Yeah, I think we've officially burned out a few members of our hackerspace.
I think they don't want anything to do with badges anymore.
And then the other ones are ready to ask us what next is coming.
At what point do you just become BadgeCorp?
Yeah. what what next is coming so at what point do you just become badge corp uh yeah uh i think we are de facto already that uh there um even though we say we're the toy makers but uh i think essentially
we could be called the badge makers and that would be a fairly accurate representation of what we're up to these up to these days so
you've always had a pretty big educational component to the toy maker activities have you
considered doing more teaching other people how to do the badges and write a book on 10 of the best things you can do for badges yeah uh step one don't start no just kidding
um actually yeah i i think i think i would like to do that you know when we decide to
stop doing badges i think uh writing a book would probably be pretty cool because I know we've definitely learned a lot
of lessons about not only design thought processes, but also parts procurement and
the supply chain between China and all the different options that you have in the States, as well as the PCB fab, of course. And I think they're, they're all lessons like the minutiae is,
is not often shared, I guess. It's just suffered through.
So some of it is just small volume manufacturing problems.
Sure.
But the design, what advice would you give for people who are looking to design badges? remember if we mentioned this, but from our first year badges, we realized that there's got to be different stages of engagement that the client or that the person has with the
badge. So stage one would be, or tier one would be just the lights and the blinky, right? Like
at the very basic level, everybody can appreciate that it looks good. So you have to have at least that.
And then the second stage would be, okay, so if they're willing to plug it into their laptops, right?

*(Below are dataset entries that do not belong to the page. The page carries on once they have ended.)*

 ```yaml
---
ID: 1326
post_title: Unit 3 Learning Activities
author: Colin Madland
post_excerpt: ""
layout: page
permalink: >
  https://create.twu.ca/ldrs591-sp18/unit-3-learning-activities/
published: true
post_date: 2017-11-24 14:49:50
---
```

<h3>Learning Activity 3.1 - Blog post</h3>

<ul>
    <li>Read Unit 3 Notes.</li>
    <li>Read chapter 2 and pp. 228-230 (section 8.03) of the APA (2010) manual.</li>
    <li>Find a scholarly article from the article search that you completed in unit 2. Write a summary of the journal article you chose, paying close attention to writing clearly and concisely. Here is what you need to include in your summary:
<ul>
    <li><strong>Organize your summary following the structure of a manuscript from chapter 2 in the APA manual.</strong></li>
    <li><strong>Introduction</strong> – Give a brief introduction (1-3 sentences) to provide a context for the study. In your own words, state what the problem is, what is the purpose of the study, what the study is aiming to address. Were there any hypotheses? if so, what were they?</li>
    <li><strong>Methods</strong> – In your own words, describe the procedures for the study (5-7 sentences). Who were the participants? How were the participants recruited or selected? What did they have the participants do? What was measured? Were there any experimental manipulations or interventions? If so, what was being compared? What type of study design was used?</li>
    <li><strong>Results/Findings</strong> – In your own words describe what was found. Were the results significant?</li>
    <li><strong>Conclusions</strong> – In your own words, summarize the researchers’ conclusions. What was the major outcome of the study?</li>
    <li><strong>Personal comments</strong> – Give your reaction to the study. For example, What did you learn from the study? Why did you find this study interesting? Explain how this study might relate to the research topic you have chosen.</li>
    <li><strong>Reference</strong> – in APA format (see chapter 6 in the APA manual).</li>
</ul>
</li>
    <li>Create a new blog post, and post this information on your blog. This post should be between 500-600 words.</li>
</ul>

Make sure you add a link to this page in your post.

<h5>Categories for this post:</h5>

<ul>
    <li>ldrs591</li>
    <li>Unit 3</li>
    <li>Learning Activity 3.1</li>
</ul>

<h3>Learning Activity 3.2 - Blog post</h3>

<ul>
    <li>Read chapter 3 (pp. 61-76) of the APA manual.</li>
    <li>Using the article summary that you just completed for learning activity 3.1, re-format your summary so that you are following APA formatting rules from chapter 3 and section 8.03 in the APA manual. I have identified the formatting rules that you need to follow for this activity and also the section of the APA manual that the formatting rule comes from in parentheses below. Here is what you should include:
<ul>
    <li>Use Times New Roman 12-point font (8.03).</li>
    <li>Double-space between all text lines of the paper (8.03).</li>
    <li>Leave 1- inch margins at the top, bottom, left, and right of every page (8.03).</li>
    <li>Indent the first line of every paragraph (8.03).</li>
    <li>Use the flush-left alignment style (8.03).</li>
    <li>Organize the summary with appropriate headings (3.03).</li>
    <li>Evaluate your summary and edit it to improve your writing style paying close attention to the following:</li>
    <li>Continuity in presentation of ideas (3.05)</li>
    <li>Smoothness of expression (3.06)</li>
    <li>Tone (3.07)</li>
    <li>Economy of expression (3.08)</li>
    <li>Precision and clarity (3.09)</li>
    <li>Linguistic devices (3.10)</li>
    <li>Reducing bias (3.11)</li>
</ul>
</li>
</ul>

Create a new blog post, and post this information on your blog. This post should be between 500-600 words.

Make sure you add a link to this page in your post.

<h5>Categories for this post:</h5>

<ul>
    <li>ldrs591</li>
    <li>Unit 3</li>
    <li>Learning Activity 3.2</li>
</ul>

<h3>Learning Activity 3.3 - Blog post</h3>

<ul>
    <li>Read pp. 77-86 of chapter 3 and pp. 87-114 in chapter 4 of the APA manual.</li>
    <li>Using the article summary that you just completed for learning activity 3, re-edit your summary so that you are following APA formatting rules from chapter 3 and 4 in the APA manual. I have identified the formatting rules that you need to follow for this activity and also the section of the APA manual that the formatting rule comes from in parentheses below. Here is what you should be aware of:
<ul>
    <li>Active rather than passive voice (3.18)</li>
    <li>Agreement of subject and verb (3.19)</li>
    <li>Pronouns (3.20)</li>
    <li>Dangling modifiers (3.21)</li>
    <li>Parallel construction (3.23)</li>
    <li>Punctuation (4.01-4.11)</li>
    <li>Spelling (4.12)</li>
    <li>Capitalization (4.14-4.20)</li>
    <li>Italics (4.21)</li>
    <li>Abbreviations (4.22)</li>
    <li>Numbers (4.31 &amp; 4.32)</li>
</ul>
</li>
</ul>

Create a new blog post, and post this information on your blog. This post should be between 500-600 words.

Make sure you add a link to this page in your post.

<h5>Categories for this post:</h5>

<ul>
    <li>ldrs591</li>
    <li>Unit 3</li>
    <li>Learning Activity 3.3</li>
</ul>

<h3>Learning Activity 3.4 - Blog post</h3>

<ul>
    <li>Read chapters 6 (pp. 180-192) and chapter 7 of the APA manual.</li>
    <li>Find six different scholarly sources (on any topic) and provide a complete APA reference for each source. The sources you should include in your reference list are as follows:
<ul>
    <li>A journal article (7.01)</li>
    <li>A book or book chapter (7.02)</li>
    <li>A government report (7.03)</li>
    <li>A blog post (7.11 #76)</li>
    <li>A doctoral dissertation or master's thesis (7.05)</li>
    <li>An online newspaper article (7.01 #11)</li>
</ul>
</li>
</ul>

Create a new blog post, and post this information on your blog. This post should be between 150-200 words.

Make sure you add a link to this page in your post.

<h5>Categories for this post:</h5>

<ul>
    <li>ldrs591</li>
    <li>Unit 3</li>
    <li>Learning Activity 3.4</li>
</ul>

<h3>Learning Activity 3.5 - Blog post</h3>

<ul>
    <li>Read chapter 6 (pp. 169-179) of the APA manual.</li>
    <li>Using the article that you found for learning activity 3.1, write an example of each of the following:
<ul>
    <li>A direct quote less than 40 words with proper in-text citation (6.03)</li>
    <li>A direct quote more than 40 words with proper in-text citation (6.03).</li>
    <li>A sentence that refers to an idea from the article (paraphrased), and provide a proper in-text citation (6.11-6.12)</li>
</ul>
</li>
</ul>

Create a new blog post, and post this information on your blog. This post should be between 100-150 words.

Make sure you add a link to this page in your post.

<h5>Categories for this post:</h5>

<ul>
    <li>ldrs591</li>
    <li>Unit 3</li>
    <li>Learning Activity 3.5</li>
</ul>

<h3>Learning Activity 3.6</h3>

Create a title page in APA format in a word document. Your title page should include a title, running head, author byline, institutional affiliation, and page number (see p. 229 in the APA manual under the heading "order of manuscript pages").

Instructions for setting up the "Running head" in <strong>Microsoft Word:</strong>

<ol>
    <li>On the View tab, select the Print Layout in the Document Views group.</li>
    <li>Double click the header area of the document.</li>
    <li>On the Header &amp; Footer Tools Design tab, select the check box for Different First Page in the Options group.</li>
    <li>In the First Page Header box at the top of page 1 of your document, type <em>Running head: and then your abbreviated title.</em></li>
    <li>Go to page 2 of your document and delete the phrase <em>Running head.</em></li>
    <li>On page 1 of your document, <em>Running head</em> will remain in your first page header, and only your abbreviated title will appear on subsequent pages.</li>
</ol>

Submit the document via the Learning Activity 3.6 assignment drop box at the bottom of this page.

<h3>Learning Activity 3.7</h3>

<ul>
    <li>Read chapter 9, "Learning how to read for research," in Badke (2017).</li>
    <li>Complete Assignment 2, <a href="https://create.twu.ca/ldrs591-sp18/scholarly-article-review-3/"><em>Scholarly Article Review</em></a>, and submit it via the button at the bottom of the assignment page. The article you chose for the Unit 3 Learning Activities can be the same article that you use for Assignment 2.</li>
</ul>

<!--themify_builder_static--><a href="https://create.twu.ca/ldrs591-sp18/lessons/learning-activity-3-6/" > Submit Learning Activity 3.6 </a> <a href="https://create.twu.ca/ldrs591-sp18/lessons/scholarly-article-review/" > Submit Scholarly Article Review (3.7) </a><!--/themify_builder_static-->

Like, can they easily access it?
Can they easily do something with it, even if they're not, quote, hackers?
Right.
So for our cube badge, for example, that was the game, the text adventure game.
And for the phone badge, I would say that would be the ability to dial somebody
using the telephone company or dial your cell phone or have somebody call you, right? Just use it as a phone.
That's something that everybody knows, but it's slightly more difficult because it's in the format
of a badge. Then tier three would be, okay, so you're in the system. Can you actually
use the tools that we've given you in the system to maneuver around. So in the cube badge,
that would be, um, can you operate a time-sharing operating system, right? Can you type help space
question mark, you know, can you type color red or whatever to change different features on your
badge? Um, and then i guess what what tier
like what would it be what would you consider tier three whisker for the phone badge oh probably
using it as a modem uh to connect to digital services on the network that we brought with us
sure that kind of stuff sure um and then tier four is tier four or five it's for the more
hardcore folks so for the cube badge that would be um can you go from your badge to another person's
badge take get root and then compromise their badge maybe write a worm for these badges as they communicate to each other
using the Turing-complete programming language that, you know, Whisker created to cause havoc,
right? And then, and what would the equivalent be then in the in the phone badge for that war dialing carriers on the
telephone network and like starting to break into systems and escalate privileges um but you know
that very quickly turns into tiers four and five where you're using your phone badge to dial up the
we put addy's badge on a on a modem out on the phone network this year
from her cube badge from last year. So they could dial up Addie's cube badge and beat her text
adventure and escalate their privileges and dig deeper into the network by knowing the year before's badge really well.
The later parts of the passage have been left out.